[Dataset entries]
┌────────
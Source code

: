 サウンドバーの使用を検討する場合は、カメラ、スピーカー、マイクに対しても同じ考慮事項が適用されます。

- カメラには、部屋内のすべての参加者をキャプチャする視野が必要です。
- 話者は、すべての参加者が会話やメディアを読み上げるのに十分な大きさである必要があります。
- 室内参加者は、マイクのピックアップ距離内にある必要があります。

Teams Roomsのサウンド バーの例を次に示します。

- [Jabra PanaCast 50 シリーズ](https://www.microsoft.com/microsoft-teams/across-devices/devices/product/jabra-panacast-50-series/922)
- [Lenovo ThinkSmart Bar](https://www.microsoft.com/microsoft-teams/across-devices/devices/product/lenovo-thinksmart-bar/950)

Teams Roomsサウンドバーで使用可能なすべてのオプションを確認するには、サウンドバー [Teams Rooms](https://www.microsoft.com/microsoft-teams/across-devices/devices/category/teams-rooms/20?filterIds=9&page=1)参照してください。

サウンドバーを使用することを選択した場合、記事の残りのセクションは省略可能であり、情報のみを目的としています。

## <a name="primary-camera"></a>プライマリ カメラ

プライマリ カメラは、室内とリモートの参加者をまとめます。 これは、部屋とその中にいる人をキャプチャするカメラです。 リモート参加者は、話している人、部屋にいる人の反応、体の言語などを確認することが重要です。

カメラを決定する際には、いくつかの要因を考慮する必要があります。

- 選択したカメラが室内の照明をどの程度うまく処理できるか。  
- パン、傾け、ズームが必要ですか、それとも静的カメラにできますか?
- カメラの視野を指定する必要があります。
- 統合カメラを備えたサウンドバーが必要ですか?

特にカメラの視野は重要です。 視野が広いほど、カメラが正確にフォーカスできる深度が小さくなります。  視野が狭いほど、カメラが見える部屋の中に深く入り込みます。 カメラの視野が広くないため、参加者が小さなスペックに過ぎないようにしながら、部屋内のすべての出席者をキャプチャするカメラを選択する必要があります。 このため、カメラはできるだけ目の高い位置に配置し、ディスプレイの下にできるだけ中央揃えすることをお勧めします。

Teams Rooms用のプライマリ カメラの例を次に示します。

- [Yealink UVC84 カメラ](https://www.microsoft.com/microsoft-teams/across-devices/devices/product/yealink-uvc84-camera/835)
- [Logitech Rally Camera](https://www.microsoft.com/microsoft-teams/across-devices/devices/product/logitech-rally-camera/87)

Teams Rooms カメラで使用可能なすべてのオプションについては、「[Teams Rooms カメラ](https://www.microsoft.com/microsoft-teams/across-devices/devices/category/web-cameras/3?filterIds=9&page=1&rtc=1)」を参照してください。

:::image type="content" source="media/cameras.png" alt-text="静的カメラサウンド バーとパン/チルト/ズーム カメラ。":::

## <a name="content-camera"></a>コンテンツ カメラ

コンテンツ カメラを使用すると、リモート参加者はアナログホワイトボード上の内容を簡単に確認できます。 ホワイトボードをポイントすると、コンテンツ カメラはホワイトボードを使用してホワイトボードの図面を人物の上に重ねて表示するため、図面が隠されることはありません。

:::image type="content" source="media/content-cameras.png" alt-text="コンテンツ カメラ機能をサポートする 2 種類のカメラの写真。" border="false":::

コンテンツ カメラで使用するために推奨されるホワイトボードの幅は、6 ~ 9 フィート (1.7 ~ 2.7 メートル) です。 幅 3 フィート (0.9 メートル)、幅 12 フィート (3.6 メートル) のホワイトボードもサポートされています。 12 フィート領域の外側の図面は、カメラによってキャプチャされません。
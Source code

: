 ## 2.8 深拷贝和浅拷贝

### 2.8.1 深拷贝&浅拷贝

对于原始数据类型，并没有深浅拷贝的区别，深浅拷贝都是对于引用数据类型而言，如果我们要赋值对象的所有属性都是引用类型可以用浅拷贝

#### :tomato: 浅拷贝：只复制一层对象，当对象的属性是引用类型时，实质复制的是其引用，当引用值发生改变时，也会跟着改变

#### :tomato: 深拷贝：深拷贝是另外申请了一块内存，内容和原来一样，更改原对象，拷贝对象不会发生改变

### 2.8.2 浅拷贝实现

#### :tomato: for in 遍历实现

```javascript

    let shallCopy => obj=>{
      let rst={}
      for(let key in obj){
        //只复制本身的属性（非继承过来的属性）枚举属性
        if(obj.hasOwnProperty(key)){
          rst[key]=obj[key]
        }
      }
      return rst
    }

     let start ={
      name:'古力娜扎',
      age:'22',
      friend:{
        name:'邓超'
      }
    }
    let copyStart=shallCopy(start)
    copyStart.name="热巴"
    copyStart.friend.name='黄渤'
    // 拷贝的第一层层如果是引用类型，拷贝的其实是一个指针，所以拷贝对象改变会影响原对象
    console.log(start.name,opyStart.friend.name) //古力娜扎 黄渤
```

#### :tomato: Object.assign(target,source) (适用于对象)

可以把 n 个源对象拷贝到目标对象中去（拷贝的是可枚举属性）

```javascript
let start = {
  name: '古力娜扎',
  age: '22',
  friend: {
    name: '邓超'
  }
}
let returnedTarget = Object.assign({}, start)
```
└────────
Each entry in the data should be restated exactly as it was written.

Source code

: サウンドバーの使用を検討する場合は、カメラ、スピーカー、マイクに対しても同じ考慮事項が適用されます。

- カメラには、部屋内のすべての参加者をキャプチャする視野が必要です。
- 話者は、すべての参加者が会話やメディアを読み上げるのに十分な大きさである必要があります。
- 室内参加者は、マイクのピックアップ距離内にある必要があります。

Teams Roomsのサウンド バーの例を次に示します。

- [Jabra PanaCast 50 シリーズ](https://www.microsoft.com/microsoft-teams/across-devices/devices/product/jabra-panacast-50-series/922)
- [Lenovo ThinkSmart Bar](https://www.microsoft.com/microsoft-teams/across-devices/devices/product/lenovo-thinksmart-bar/950)

Teams Roomsサウンドバーで使用可能なすべてのオプションを確認するには、サウンドバー [Teams Rooms](https://www.microsoft.com/microsoft-teams/across-devices/devices/category/teams-rooms/20?filterIds=9&page=1)参照してください。

サウンドバーを使用することを選択した場合、記事の残りのセクションは省略可能であり、情報のみを目的としています。

## <a name="primary-camera"></a>プライマリ カメラ

プライマリ カメラは、室内とリモートの参加者をまとめます。 これは、部屋とその中にいる人をキャプチャするカメラです。 リモート参加者は、話している人、部屋にいる人の反応、体の言語などを確認することが重要です。

カメラを決定する際には、いくつかの要因を考慮する必要があります。

- 選択したカメラが室内の照明をどの程度うまく処理できるか。  
- パン、傾け、ズームが必要ですか、それとも静的カメラにできますか?
- カメラの視野を指定する必要があります。
- 統合カメラを備えたサウンドバーが必要ですか?

特にカメラの視野は重要です。 視野が広いほど、カメラが正確にフォーカスできる深度が小さくなります。  視野が狭いほど、カメラが見える部屋の中に深く入り込みます。 カメラの視野が広くないため、参加者が小さなスペックに過ぎないようにしながら、部屋内のすべての出席者をキャプチャするカメラを選択する必要があります。 このため、カメラはできるだけ目の高い位置に配置し、ディスプレイの下にできるだけ中央揃えすることをお勧めします。

Teams Rooms用のプライマリ カメラの例を次に示します。

- [Yealink UVC84 カメラ](https://www.microsoft.com/microsoft-teams/across-devices/devices/product/yealink-uvc84-camera/835)
- [Logitech Rally Camera](https://www.microsoft.com/microsoft-teams/across-devices/devices/product/logitech-rally-camera/87)

Teams Rooms カメラで使用可能なすべてのオプションについては、「[Teams Rooms カメラ](https://www.microsoft.com/microsoft-teams/across-devices/devices/category/web-cameras/3?filterIds=9&page=1&rtc=1)」を参照してください。

:::image type="content" source="media/cameras.png" alt-text="静的カメラサウンド バーとパン/チルト/ズーム カメラ。":::

## <a name="content-camera"></a>コンテンツ カメラ

コンテンツ カメラを使用すると、リモート参加者はアナログホワイトボード上の内容を簡単に確認できます。 ホワイトボードをポイントすると、コンテンツ カメラはホワイトボードを使用してホワイトボードの図面を人物の上に重ねて表示するため、図面が隠されることはありません。

:::image type="content" source="media/content-cameras.png" alt-text="コンテンツ カメラ機能をサポートする 2 種類のカメラの写真。" border="false":::

コンテンツ カメラで使用するために推奨されるホワイトボードの幅は、6 ~ 9 フィート (1.7 ~ 2.7 メートル) です。 幅 3 フィート (0.9 メートル)、幅 12 フィート (3.6 メートル) のホワイトボードもサポートされています。 12 フィート領域の外側の図面は、カメラによってキャプチャされません。
Source code

: ## 2.8 深拷贝和浅拷贝

### 2.8.1 深拷贝&浅拷贝

对于原始数据类型，并没有深浅拷贝的区别，深浅拷贝都是对于引用数据类型而言，如果我们要赋值对象的所有属性都是引用类型可以用浅拷贝

#### :tomato: 浅拷贝：只复制一层对象，当对象的属性是引用类型时，实质复制的是其引用，当引用值发生改变时，也会跟着改变

#### :tomato: 深拷贝：深拷贝是另外申请了一块内存，内容和原来一样，更改原对象，拷贝对象不会发生改变

### 2.8.2 浅拷贝实现

#### :tomato: for in 遍历实现

```javascript

    let shallCopy => obj=>{
      let rst={}
      for(let key in obj){
        //只复制本身的属性（非继承过来的属性）枚举属性
        if(obj.hasOwnProperty(key)){
          rst[key]=obj[key]
        }
      }
      return rst
    }

     let start ={
      name:'古力娜扎',
      age:'22',
      friend:{
        name:'邓超'
      }
    }
    let copyStart=shallCopy(start)
    copyStart.name="热巴"
    copyStart.friend.name='黄渤'
    // 拷贝的第一层层如果是引用类型，拷贝的其实是一个指针，所以拷贝对象改变会影响原对象
    console.log(start.name,opyStart.friend.name) //古力娜扎 黄渤
```

#### :tomato: Object.assign(target,source) (适用于对象)

可以把 n 个源对象拷贝到目标对象中去（拷贝的是可枚举属性）

```javascript
let start = {
  name: '古力娜扎',
  age: '22',
  friend: {
    name: '邓超'
  }
}
let returnedTarget = Object.assign({}, start)
```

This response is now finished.